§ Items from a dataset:
################

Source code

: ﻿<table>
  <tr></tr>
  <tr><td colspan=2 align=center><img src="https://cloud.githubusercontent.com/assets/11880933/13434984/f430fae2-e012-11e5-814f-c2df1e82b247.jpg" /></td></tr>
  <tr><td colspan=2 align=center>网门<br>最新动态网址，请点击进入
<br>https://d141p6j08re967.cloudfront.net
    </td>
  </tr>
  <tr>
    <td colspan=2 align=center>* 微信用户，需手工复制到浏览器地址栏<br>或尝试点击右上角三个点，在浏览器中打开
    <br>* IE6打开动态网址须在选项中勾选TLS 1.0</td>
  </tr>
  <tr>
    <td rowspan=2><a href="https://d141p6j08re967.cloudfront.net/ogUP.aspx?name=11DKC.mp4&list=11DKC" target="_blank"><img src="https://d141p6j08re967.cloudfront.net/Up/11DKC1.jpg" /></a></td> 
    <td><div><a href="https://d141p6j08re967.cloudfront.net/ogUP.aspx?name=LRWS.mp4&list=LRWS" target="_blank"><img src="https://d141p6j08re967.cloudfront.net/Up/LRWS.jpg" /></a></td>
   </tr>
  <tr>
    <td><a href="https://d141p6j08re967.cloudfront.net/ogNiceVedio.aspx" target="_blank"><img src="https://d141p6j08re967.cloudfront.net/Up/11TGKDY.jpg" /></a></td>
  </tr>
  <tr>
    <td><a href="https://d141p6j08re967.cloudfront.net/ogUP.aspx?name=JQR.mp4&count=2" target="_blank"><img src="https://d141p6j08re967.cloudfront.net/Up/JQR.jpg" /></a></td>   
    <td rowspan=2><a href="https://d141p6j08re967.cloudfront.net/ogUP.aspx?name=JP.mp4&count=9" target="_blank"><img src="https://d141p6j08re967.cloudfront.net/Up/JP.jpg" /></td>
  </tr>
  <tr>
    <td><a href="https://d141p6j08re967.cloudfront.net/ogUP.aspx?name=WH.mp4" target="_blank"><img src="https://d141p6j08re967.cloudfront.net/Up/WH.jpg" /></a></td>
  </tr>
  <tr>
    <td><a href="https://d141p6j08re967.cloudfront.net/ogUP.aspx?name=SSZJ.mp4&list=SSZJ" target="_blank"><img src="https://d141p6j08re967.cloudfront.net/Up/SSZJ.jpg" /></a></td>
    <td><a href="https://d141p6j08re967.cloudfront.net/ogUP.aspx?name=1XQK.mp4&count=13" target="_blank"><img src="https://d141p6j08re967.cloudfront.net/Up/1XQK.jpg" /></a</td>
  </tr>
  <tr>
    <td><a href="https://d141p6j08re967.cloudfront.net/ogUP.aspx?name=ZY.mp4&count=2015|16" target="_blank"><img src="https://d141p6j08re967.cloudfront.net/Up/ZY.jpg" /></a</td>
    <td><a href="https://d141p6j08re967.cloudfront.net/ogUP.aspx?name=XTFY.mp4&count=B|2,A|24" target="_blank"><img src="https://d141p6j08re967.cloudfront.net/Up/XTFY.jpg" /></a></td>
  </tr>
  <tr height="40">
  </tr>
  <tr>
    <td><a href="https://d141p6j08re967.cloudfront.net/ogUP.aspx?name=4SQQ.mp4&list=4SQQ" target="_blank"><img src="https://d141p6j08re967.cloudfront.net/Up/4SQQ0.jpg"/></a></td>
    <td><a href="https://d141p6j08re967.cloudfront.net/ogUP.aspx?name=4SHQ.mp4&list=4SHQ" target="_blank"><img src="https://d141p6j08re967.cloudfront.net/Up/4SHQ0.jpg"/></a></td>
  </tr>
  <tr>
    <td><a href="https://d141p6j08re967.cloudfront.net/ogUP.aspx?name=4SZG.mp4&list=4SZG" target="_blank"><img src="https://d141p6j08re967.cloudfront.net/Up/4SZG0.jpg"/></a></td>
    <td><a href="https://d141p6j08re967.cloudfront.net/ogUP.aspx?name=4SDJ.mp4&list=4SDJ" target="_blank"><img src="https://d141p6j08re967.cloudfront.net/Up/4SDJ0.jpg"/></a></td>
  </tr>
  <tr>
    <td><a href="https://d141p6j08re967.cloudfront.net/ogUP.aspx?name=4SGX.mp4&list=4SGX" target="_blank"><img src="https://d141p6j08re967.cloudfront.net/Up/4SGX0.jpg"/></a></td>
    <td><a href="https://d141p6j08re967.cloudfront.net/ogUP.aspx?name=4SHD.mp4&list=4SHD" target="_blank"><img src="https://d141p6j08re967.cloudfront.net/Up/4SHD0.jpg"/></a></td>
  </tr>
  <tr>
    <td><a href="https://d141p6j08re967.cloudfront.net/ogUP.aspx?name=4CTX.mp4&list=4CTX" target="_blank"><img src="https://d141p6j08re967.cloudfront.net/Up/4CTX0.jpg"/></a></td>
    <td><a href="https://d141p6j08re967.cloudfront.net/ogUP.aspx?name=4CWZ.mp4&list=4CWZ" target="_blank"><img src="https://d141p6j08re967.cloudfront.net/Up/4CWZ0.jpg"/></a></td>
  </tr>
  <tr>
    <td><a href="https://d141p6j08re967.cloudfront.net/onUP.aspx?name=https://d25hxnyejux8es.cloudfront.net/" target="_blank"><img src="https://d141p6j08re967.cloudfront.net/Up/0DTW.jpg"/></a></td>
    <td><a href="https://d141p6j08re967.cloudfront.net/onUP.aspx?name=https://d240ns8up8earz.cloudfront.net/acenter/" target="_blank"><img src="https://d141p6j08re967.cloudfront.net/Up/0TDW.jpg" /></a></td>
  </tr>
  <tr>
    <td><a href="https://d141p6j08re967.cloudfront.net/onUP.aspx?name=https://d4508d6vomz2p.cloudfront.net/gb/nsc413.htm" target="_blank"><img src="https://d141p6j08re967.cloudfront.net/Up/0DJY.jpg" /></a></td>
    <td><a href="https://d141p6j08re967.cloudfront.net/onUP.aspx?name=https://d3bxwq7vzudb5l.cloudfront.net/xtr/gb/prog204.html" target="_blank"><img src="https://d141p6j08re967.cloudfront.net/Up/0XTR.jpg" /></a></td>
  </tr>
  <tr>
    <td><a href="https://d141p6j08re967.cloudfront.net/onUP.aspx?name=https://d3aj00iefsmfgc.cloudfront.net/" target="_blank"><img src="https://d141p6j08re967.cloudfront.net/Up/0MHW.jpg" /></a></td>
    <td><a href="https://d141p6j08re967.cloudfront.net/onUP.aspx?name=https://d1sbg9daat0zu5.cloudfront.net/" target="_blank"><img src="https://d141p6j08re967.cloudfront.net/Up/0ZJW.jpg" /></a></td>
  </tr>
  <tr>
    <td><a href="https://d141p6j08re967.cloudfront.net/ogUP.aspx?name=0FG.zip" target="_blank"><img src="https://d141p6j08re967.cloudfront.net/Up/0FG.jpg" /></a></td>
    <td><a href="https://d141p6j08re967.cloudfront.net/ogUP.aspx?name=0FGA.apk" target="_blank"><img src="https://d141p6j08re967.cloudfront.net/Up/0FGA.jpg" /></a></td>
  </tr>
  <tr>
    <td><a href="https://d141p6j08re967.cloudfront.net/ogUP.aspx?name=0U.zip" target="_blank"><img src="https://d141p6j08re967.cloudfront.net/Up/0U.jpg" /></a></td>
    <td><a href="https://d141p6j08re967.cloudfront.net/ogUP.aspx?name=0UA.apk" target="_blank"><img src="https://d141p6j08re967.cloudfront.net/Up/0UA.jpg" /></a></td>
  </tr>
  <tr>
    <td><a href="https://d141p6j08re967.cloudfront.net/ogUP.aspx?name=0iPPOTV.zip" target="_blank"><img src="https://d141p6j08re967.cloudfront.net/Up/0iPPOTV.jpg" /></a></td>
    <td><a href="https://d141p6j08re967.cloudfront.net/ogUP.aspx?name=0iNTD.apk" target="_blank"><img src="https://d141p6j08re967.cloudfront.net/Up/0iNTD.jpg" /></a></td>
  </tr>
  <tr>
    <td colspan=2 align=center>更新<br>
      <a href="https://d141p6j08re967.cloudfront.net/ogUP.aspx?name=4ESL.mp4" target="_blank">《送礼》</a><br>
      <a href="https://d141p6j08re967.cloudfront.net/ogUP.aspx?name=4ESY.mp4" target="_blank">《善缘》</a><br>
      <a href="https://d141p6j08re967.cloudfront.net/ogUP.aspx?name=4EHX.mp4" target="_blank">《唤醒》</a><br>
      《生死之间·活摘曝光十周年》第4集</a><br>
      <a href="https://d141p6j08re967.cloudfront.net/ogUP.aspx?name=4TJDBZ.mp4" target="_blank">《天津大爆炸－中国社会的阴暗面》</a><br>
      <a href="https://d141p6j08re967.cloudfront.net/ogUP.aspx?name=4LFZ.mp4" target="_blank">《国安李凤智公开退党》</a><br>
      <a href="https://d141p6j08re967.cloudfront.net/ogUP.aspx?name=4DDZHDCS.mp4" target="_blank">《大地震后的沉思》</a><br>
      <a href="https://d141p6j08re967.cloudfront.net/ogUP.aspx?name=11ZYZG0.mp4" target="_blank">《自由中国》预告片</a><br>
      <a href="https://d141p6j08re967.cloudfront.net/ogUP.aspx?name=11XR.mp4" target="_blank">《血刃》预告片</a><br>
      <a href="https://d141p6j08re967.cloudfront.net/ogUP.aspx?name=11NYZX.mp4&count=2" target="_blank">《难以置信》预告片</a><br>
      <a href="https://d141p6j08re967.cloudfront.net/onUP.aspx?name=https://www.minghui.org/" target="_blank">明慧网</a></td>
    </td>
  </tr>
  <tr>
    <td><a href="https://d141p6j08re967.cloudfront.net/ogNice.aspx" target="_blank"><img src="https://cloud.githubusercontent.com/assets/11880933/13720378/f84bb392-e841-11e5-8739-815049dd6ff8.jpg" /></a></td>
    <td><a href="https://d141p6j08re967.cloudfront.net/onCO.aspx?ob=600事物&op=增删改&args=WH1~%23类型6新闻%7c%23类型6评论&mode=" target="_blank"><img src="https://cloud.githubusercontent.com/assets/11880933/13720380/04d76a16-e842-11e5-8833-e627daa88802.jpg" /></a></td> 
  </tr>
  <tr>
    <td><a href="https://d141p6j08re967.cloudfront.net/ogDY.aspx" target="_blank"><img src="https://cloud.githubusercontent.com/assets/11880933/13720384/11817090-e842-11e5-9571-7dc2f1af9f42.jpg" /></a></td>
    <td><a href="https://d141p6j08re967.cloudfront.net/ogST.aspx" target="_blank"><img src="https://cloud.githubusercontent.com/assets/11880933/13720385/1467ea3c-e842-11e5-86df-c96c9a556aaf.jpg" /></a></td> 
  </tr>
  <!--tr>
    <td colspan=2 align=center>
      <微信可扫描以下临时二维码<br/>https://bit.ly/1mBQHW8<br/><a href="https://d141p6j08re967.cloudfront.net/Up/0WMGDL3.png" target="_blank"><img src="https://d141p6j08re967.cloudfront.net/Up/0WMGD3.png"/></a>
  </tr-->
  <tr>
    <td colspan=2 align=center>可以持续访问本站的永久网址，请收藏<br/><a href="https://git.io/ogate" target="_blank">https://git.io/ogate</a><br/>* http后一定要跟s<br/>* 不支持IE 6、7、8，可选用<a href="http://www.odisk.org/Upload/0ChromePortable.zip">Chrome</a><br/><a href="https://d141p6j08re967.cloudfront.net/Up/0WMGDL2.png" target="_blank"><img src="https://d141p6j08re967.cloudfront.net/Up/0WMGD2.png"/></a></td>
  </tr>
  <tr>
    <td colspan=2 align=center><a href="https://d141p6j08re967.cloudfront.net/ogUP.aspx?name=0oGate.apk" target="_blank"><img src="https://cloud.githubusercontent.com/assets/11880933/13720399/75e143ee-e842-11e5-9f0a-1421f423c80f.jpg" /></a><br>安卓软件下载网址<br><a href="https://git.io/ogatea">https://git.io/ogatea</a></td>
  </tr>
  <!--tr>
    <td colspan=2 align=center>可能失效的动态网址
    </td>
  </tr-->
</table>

################

§ What the exercise asks: The string "assets" marks the lines to copy; report each of them from the data above.

§ Answer area:
  <tr><td colspan=2 align=center><img src="https://cloud.githubusercontent.com/assets/11880933/13434984/f430fae2-e012-11e5-814f-c2df1e82b247.jpg" /></td></tr>
    <td><a href="https://d141p6j08re967.cloudfront.net/ogNice.aspx" target="_blank"><img src="https://cloud.githubusercontent.com/assets/11880933/13720378/f84bb392-e841-11e5-8739-815049dd6ff8.jpg" /></a></td>
    <td><a href="https://d141p6j08re967.cloudfront.net/onCO.aspx?ob=600事物&op=增删改&args=WH1~%23类型6新闻%7c%23类型6评论&mode=" target="_blank"><img src="https://cloud.githubusercontent.com/assets/11880933/13720380/04d76a16-e842-11e5-8833-e627daa88802.jpg" /></a></td> 
    <td><a href="https://d141p6j08re967.cloudfront.net/ogDY.aspx" target="_blank"><img src="https://cloud.githubusercontent.com/assets/11880933/13720384/11817090-e842-11e5-9571-7dc2f1af9f42.jpg" /></a></td>
    <td><a href="https://d141p6j08re967.cloudfront.net/ogST.aspx" target="_blank"><img src="https://cloud.githubusercontent.com/assets/11880933/13720385/1467ea3c-e842-11e5-86df-c96c9a556aaf.jpg" /></a></td> 
    <td colspan=2 align=center><a href="https://d141p6j08re967.cloudfront.net/ogUP.aspx?name=0oGate.apk" target="_blank"><img src="https://cloud.githubusercontent.com/assets/11880933/13720399/75e143ee-e842-11e5-9f0a-1421f423c80f.jpg" /></a><br>安卓软件下载网址<br><a href="https://git.io/ogatea">https://git.io/ogatea</a></td>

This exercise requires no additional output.